Saved entries:

------------------------

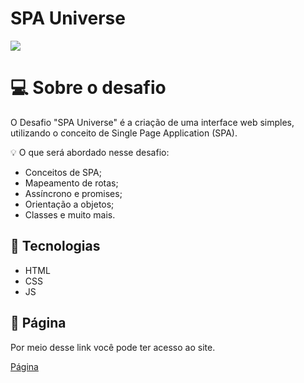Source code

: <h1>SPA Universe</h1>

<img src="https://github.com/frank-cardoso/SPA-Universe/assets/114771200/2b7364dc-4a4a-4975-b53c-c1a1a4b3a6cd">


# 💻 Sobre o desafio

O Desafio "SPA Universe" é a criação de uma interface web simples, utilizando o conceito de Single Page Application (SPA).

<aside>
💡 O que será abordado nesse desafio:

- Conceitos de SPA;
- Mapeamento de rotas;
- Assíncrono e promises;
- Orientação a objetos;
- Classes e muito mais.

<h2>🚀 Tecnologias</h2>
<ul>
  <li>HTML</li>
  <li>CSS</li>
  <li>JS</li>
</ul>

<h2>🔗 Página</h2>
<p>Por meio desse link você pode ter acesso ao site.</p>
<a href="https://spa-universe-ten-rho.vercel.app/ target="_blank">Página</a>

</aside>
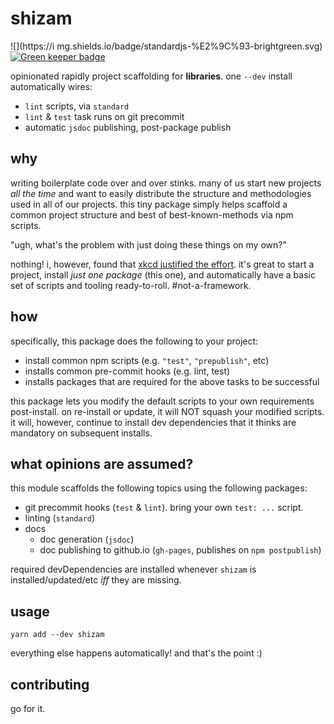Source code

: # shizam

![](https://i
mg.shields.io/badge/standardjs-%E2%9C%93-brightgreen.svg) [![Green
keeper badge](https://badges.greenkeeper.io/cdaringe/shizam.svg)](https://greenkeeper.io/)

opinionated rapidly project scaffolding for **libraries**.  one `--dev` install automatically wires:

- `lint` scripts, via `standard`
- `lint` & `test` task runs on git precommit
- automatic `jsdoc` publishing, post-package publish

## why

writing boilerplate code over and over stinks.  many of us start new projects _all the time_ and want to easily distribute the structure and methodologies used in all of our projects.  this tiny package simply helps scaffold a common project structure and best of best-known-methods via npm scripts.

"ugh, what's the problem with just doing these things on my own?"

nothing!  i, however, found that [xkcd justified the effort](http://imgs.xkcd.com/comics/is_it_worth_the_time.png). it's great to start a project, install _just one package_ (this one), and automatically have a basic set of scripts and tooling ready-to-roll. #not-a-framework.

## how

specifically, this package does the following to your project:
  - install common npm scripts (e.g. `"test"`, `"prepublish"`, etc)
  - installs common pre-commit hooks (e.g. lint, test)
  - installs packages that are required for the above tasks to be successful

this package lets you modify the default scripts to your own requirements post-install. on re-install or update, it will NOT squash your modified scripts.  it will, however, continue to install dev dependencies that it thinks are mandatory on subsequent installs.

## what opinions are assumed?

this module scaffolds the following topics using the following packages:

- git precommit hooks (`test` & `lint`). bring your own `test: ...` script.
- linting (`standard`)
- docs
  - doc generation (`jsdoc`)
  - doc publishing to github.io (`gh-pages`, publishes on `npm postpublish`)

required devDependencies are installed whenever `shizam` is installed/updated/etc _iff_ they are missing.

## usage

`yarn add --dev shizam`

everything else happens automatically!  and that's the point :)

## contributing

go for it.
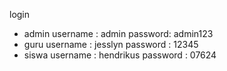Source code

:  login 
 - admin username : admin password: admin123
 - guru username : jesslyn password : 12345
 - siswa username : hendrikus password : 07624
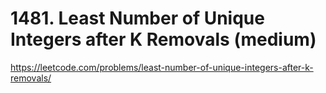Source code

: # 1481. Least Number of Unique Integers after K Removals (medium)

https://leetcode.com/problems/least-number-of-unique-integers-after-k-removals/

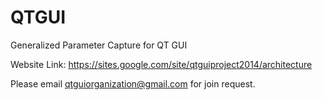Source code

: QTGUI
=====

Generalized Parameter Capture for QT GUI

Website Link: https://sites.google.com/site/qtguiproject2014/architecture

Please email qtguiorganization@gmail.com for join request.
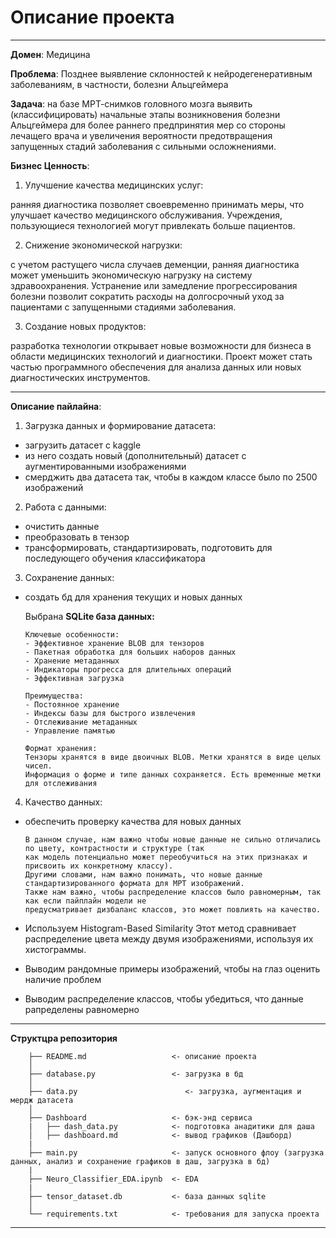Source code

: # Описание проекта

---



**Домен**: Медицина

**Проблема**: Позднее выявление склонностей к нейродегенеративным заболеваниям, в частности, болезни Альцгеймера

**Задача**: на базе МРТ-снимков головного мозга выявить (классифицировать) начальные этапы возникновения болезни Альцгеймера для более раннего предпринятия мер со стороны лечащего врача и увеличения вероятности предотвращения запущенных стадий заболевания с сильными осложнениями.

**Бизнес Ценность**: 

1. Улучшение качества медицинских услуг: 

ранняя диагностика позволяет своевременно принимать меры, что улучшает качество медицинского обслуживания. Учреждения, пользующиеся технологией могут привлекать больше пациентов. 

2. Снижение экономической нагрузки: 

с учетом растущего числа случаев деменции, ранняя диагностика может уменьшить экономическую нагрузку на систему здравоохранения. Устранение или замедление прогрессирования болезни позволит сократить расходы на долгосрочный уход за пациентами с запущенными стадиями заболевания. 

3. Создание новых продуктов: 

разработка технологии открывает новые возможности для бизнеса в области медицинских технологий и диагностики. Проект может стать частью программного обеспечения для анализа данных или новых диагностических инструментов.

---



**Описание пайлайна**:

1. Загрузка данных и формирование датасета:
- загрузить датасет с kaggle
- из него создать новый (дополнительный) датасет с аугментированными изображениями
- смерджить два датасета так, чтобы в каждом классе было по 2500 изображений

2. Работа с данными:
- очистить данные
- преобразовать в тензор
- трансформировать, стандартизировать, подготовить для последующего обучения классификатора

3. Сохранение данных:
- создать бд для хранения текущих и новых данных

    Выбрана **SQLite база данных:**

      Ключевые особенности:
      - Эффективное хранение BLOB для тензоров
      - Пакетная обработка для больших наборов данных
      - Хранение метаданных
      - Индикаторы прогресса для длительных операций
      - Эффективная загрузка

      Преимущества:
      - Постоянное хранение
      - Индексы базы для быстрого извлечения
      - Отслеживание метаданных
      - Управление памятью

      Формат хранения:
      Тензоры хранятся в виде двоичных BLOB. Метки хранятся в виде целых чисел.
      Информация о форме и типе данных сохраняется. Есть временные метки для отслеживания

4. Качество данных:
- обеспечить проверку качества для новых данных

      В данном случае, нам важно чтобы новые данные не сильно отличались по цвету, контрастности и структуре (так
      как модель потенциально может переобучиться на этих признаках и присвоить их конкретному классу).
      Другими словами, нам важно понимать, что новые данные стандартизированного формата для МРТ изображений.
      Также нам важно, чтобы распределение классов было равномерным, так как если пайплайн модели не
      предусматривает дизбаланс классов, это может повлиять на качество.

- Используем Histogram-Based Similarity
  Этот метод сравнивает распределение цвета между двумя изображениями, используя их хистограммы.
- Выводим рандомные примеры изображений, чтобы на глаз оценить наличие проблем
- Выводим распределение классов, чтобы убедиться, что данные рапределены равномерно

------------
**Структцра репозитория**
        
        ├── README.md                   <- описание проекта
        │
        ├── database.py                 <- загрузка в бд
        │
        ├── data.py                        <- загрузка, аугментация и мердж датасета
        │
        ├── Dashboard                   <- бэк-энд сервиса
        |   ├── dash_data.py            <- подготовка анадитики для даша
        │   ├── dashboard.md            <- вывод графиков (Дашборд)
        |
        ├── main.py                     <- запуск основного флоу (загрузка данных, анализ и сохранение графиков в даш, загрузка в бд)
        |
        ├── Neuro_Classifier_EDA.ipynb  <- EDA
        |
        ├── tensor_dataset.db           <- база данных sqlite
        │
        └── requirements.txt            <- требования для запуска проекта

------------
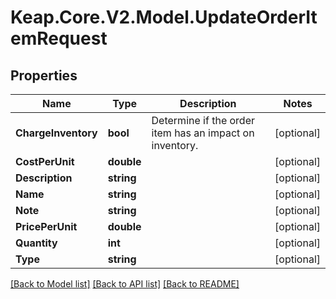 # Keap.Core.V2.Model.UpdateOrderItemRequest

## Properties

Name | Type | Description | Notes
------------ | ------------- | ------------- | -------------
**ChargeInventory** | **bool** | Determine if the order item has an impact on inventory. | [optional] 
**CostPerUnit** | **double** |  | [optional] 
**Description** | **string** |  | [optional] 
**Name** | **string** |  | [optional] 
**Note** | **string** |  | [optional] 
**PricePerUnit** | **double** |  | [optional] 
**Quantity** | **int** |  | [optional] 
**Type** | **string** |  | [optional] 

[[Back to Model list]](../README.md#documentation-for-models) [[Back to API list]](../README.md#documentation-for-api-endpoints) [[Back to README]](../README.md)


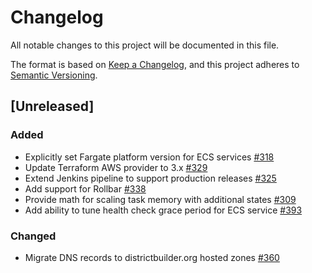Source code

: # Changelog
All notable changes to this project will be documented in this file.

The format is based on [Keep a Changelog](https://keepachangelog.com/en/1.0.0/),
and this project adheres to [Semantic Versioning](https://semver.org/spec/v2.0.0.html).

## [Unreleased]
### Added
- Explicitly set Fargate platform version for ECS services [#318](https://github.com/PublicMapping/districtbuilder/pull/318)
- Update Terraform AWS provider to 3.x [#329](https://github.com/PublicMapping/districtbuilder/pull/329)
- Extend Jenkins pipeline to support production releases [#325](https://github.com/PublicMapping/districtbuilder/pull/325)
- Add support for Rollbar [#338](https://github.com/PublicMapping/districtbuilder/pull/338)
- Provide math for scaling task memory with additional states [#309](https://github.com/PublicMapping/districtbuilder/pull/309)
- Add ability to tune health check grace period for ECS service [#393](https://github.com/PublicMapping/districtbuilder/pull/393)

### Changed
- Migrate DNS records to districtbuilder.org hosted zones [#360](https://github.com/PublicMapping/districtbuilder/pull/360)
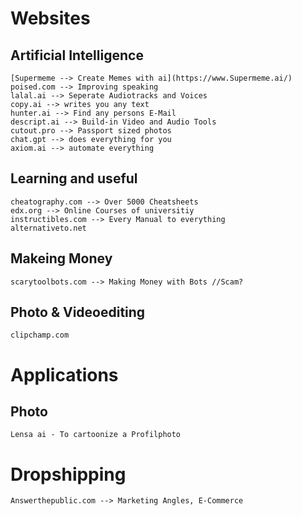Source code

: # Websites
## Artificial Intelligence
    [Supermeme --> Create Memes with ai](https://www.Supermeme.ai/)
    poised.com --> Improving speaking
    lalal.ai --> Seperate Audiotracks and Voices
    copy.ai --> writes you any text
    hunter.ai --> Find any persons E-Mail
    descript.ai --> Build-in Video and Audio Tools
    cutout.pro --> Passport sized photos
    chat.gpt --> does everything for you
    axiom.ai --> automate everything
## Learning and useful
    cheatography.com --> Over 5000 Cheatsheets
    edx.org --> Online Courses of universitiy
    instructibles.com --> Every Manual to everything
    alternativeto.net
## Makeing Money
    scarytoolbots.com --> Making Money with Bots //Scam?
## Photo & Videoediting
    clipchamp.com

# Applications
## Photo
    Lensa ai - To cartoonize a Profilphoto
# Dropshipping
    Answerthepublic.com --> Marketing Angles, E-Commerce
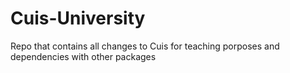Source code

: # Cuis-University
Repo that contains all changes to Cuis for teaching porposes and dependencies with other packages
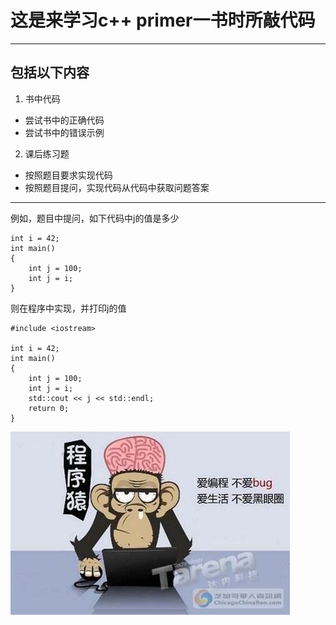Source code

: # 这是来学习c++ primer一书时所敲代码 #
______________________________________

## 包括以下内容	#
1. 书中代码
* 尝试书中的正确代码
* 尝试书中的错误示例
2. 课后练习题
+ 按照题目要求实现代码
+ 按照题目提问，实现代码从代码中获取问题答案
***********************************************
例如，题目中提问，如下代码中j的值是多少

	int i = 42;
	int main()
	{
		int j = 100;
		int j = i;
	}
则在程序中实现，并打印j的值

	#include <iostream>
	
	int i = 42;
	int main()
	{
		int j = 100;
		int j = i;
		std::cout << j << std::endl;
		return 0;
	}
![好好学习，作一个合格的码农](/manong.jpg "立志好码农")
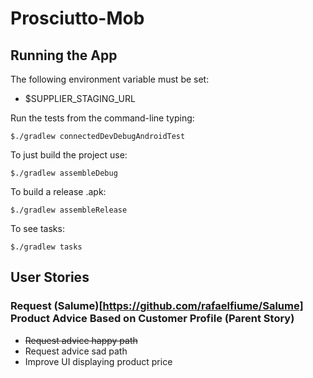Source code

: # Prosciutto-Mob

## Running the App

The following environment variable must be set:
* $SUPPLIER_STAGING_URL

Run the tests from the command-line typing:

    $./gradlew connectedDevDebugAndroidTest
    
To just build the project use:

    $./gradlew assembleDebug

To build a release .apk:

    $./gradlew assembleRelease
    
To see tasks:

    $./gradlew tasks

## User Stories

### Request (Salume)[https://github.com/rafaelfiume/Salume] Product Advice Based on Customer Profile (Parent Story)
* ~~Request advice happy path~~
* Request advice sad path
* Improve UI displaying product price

------------------------

Which lines of the data contain the string "база"? Copy each of them.

▶ [Answer area]:
    Выбрана **SQLite база данных:**
        ├── tensor_dataset.db           <- база данных sqlite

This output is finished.